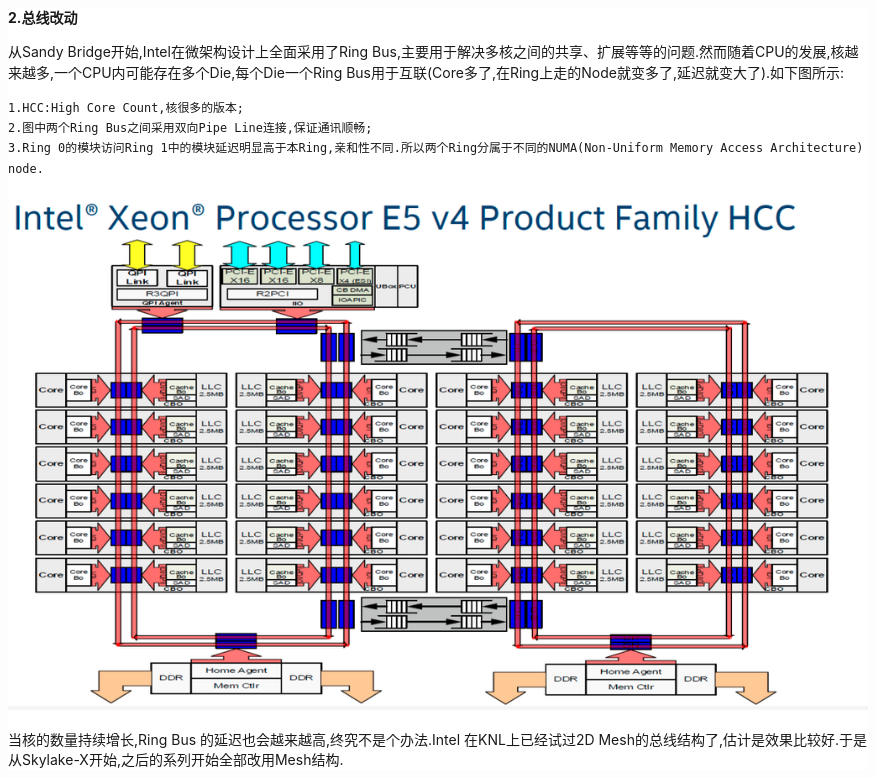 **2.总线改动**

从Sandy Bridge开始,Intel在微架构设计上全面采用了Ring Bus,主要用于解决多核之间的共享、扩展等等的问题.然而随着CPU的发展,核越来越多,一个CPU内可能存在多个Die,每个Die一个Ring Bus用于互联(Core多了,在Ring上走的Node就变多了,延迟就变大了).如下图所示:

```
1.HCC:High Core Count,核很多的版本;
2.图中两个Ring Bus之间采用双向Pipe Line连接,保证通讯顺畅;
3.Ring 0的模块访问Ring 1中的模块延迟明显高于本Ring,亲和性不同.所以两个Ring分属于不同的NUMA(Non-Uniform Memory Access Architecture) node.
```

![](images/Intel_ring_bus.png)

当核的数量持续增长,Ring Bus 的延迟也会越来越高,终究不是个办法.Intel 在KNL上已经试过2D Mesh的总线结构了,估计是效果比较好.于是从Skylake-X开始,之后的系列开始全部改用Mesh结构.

= What you are asked to do =
The data should be printed again unchanged; leave its pictures out.

= Problem solution =
 **2.总线改动**

从Sandy Bridge开始,Intel在微架构设计上全面采用了Ring Bus,主要用于解决多核之间的共享、扩展等等的问题.然而随着CPU的发展,核越来越多,一个CPU内可能存在多个Die,每个Die一个Ring Bus用于互联(Core多了,在Ring上走的Node就变多了,延迟就变大了).如下图所示:

```
1.HCC:High Core Count,核很多的版本;
2.图中两个Ring Bus之间采用双向Pipe Line连接,保证通讯顺畅;
3.Ring 0的模块访问Ring 1中的模块延迟明显高于本Ring,亲和性不同.所以两个Ring分属于不同的NUMA(Non-Uniform Memory Access Architecture) node.
```

![](images/Intel_ring_bus.png)

当核的数量持续增长,Ring Bus 的延迟也会越来越高,终究不是个办法.Intel 在KNL上已经试过2D Mesh的总线结构了,估计是效果比较好.于是从Skylake-X开始,之后的系列开始全部改用Mesh结构.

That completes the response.